■ **INPUT FOR THIS TASK**:
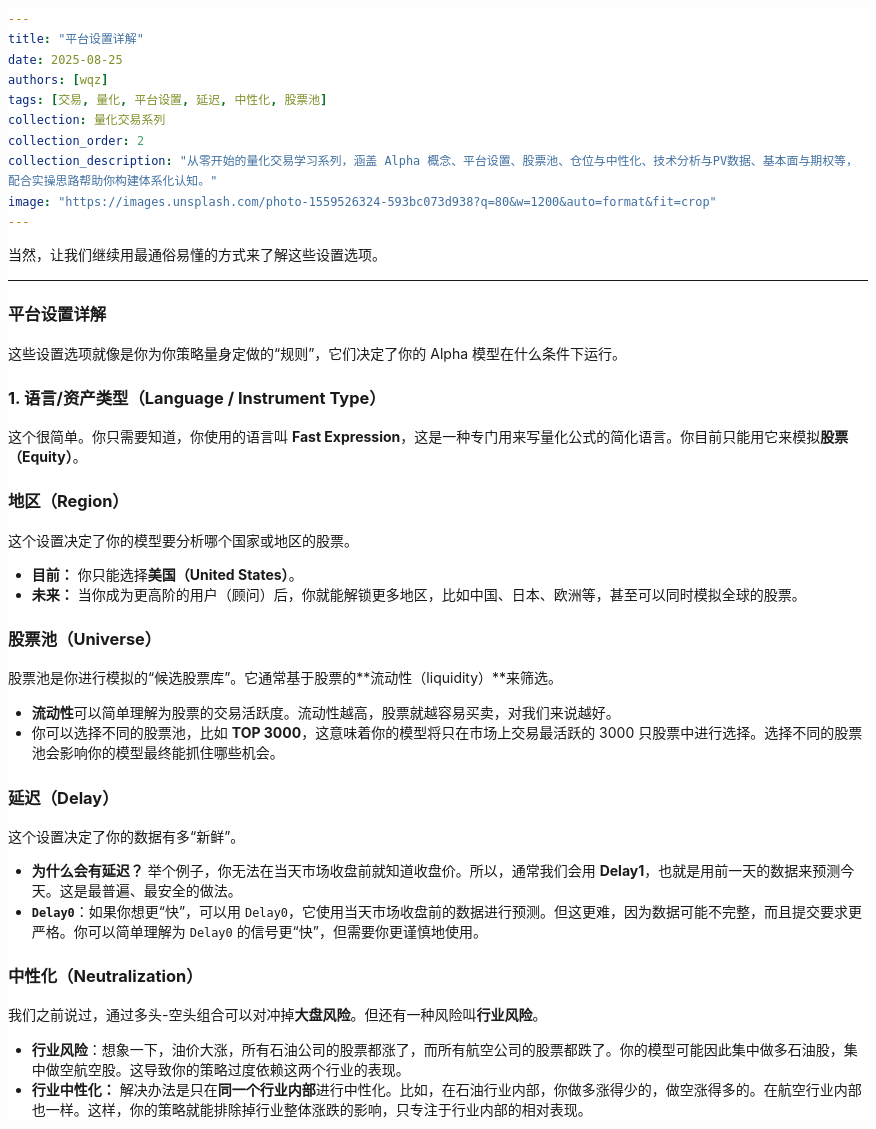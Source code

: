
 ```yaml
---
title: "平台设置详解"
date: 2025-08-25
authors: [wqz]
tags: [交易, 量化, 平台设置, 延迟, 中性化, 股票池]
collection: 量化交易系列
collection_order: 2
collection_description: "从零开始的量化交易学习系列，涵盖 Alpha 概念、平台设置、股票池、仓位与中性化、技术分析与PV数据、基本面与期权等，配合实操思路帮助你构建体系化认知。"
image: "https://images.unsplash.com/photo-1559526324-593bc073d938?q=80&w=1200&auto=format&fit=crop"
---
```


当然，让我们继续用最通俗易懂的方式来了解这些设置选项。

------

### 平台设置详解

这些设置选项就像是你为你策略量身定做的“规则”，它们决定了你的 Alpha 模型在什么条件下运行。

### 1. 语言/资产类型（Language / Instrument Type）

这个很简单。你只需要知道，你使用的语言叫 **Fast Expression**，这是一种专门用来写量化公式的简化语言。你目前只能用它来模拟**股票（Equity）**。

### 地区（Region）

这个设置决定了你的模型要分析哪个国家或地区的股票。

- **目前：** 你只能选择**美国（United States）**。
- **未来：** 当你成为更高阶的用户（顾问）后，你就能解锁更多地区，比如中国、日本、欧洲等，甚至可以同时模拟全球的股票。

### 股票池（Universe）

股票池是你进行模拟的“候选股票库”。它通常基于股票的**流动性（liquidity）**来筛选。

- **流动性**可以简单理解为股票的交易活跃度。流动性越高，股票就越容易买卖，对我们来说越好。
- 你可以选择不同的股票池，比如 **TOP 3000**，这意味着你的模型将只在市场上交易最活跃的 3000 只股票中进行选择。选择不同的股票池会影响你的模型最终能抓住哪些机会。

### 延迟（Delay）

这个设置决定了你的数据有多“新鲜”。

- **为什么会有延迟？** 举个例子，你无法在当天市场收盘前就知道收盘价。所以，通常我们会用 **Delay1**，也就是用前一天的数据来预测今天。这是最普遍、最安全的做法。
- **`Delay0`**：如果你想更“快”，可以用 `Delay0`，它使用当天市场收盘前的数据进行预测。但这更难，因为数据可能不完整，而且提交要求更严格。你可以简单理解为 `Delay0` 的信号更“快”，但需要你更谨慎地使用。

### 中性化（Neutralization）

我们之前说过，通过多头-空头组合可以对冲掉**大盘风险**。但还有一种风险叫**行业风险**。

- **行业风险**：想象一下，油价大涨，所有石油公司的股票都涨了，而所有航空公司的股票都跌了。你的模型可能因此集中做多石油股，集中做空航空股。这导致你的策略过度依赖这两个行业的表现。
- **行业中性化：** 解决办法是只在**同一个行业内部**进行中性化。比如，在石油行业内部，你做多涨得少的，做空涨得多的。在航空行业内部也一样。这样，你的策略就能排除掉行业整体涨跌的影响，只专注于行业内部的相对表现。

■ **DESCRIPTION OF THE TASK**: Everything in the records except the pictures should be retyped exactly.

■ **RESPONSE FOR THIS EXERCISE**:
Source code

:
 ```yaml
---
title: "平台设置详解"
date: 2025-08-25
authors: [wqz]
tags: [交易, 量化, 平台设置, 延迟, 中性化, 股票池]
collection: 量化交易系列
collection_order: 2
collection_description: "从零开始的量化交易学习系列，涵盖 Alpha 概念、平台设置、股票池、仓位与中性化、技术分析与PV数据、基本面与期权等，配合实操思路帮助你构建体系化认知。"
image: "https://images.unsplash.com/photo-1559526324-593bc073d938?q=80&w=1200&auto=format&fit=crop"
---
```


当然，让我们继续用最通俗易懂的方式来了解这些设置选项。

------

### 平台设置详解

这些设置选项就像是你为你策略量身定做的“规则”，它们决定了你的 Alpha 模型在什么条件下运行。

### 1. 语言/资产类型（Language / Instrument Type）

这个很简单。你只需要知道，你使用的语言叫 **Fast Expression**，这是一种专门用来写量化公式的简化语言。你目前只能用它来模拟**股票（Equity）**。

### 地区（Region）

这个设置决定了你的模型要分析哪个国家或地区的股票。

- **目前：** 你只能选择**美国（United States）**。
- **未来：** 当你成为更高阶的用户（顾问）后，你就能解锁更多地区，比如中国、日本、欧洲等，甚至可以同时模拟全球的股票。

### 股票池（Universe）

股票池是你进行模拟的“候选股票库”。它通常基于股票的**流动性（liquidity）**来筛选。

- **流动性**可以简单理解为股票的交易活跃度。流动性越高，股票就越容易买卖，对我们来说越好。
- 你可以选择不同的股票池，比如 **TOP 3000**，这意味着你的模型将只在市场上交易最活跃的 3000 只股票中进行选择。选择不同的股票池会影响你的模型最终能抓住哪些机会。

### 延迟（Delay）

这个设置决定了你的数据有多“新鲜”。

- **为什么会有延迟？** 举个例子，你无法在当天市场收盘前就知道收盘价。所以，通常我们会用 **Delay1**，也就是用前一天的数据来预测今天。这是最普遍、最安全的做法。
- **`Delay0`**：如果你想更“快”，可以用 `Delay0`，它使用当天市场收盘前的数据进行预测。但这更难，因为数据可能不完整，而且提交要求更严格。你可以简单理解为 `Delay0` 的信号更“快”，但需要你更谨慎地使用。

### 中性化（Neutralization）

我们之前说过，通过多头-空头组合可以对冲掉**大盘风险**。但还有一种风险叫**行业风险**。

- **行业风险**：想象一下，油价大涨，所有石油公司的股票都涨了，而所有航空公司的股票都跌了。你的模型可能因此集中做多石油股，集中做空航空股。这导致你的策略过度依赖这两个行业的表现。
- **行业中性化：** 解决办法是只在**同一个行业内部**进行中性化。比如，在石油行业内部，你做多涨得少的，做空涨得多的。在航空行业内部也一样。这样，你的策略就能排除掉行业整体涨跌的影响，只专注于行业内部的相对表现。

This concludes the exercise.